Юджин сел в «понтиак», завел мотор и услышал, что цилиндры ритмично выстукивают увертюру, а карбюратор глотает воздух и топливо без больших усилий. Впрочем, свечи Юджина таки беспокоили – и он решил возвращаться в Нью-Йорк.
Юджин съехал с голливудского бульвара по перпендикулярной улочке на бульвар Сансет. Калифорнийский август, теплый и нежный, как батист, обвевал лицо Юджина через открытое боковое окно. Юджин мчался по городу, уверенно чувствуя в руках сильное и смирное авто. Неизбежная разлука с Лос- Анджелесом не радовала и не огорчала.

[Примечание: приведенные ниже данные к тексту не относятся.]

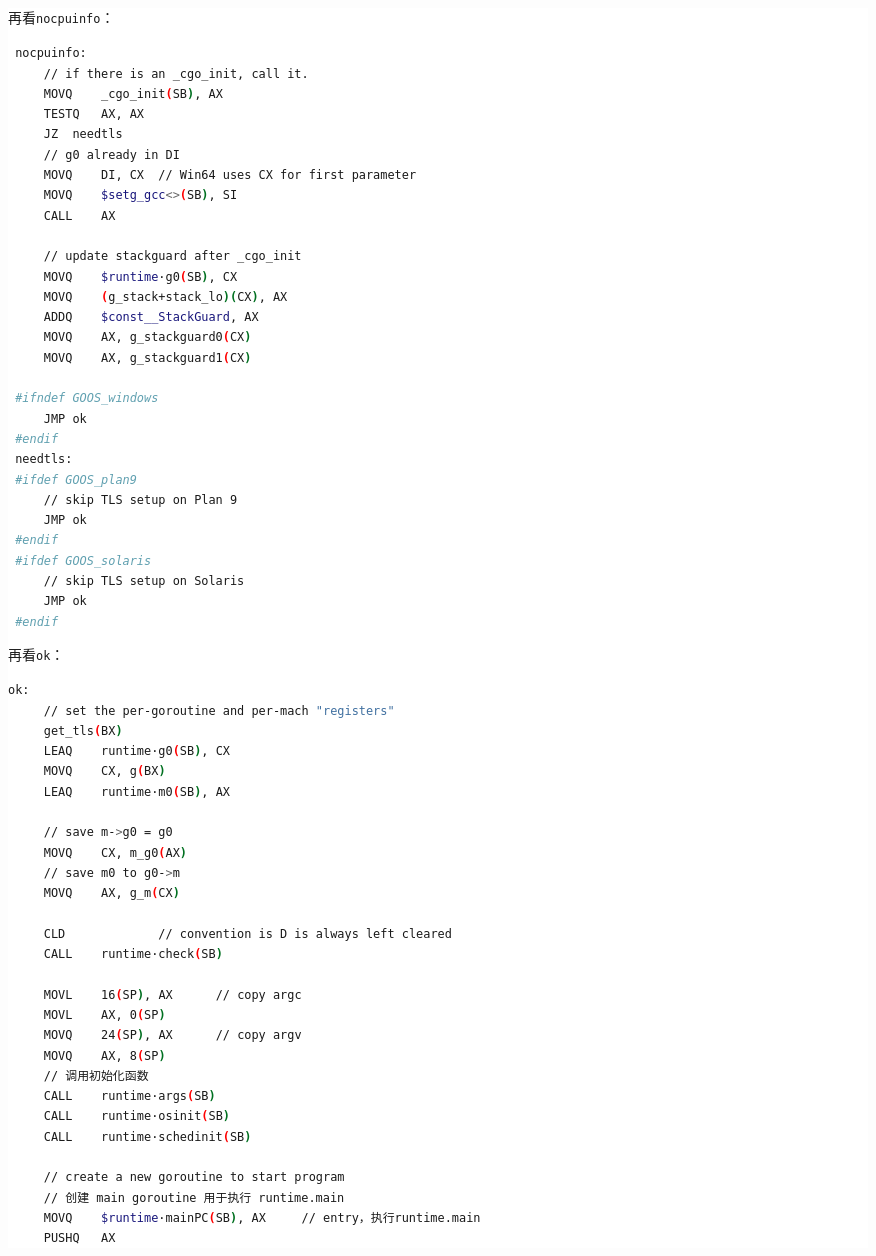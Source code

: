再看`nocpuinfo`：

```bash
 nocpuinfo:
     // if there is an _cgo_init, call it.
     MOVQ    _cgo_init(SB), AX
     TESTQ   AX, AX
     JZ  needtls
     // g0 already in DI
     MOVQ    DI, CX  // Win64 uses CX for first parameter
     MOVQ    $setg_gcc<>(SB), SI
     CALL    AX

     // update stackguard after _cgo_init
     MOVQ    $runtime·g0(SB), CX
     MOVQ    (g_stack+stack_lo)(CX), AX
     ADDQ    $const__StackGuard, AX
     MOVQ    AX, g_stackguard0(CX)
     MOVQ    AX, g_stackguard1(CX)

 #ifndef GOOS_windows
     JMP ok
 #endif
 needtls:
 #ifdef GOOS_plan9
     // skip TLS setup on Plan 9
     JMP ok
 #endif
 #ifdef GOOS_solaris
     // skip TLS setup on Solaris
     JMP ok
 #endif
```

再看`ok`：

```bash
ok:
     // set the per-goroutine and per-mach "registers"
     get_tls(BX)
     LEAQ    runtime·g0(SB), CX
     MOVQ    CX, g(BX)
     LEAQ    runtime·m0(SB), AX

     // save m->g0 = g0
     MOVQ    CX, m_g0(AX)
     // save m0 to g0->m
     MOVQ    AX, g_m(CX)

     CLD             // convention is D is always left cleared
     CALL    runtime·check(SB)

     MOVL    16(SP), AX      // copy argc
     MOVL    AX, 0(SP)
     MOVQ    24(SP), AX      // copy argv
     MOVQ    AX, 8(SP)
     // 调用初始化函数
     CALL    runtime·args(SB)
     CALL    runtime·osinit(SB)
     CALL    runtime·schedinit(SB)

     // create a new goroutine to start program
     // 创建 main goroutine 用于执行 runtime.main
     MOVQ    $runtime·mainPC(SB), AX     // entry，执行runtime.main
     PUSHQ   AX
```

В калифорнийских долинах созревал синий виноград, переливаясь на солнце, как драгоценные камни, загорелый Юджин насвистывал любимую арию из «Травиаты». Ему подпевали бульвар Сансет, мотор «понтиака», Санта-Моника и Лос-Анджелес.
С бульвара Сансет Юджин волочился за город, за горы, за пределы Калифорнии. И уже ничто не могло его остановить.
Он еще заехал к Михаилу и забросил свои вещи в багажник. У него оставалось в кармане полсотни долларов. «Ну, как раз хватит на бензин и гамбургер», – подумал Юджин, упаковывая вещи. Он знал, что Мишу не дождется, и поэтому на маленькой бумажке написал несколько слов на прощание, захлопнул дверь и сел за руль машины.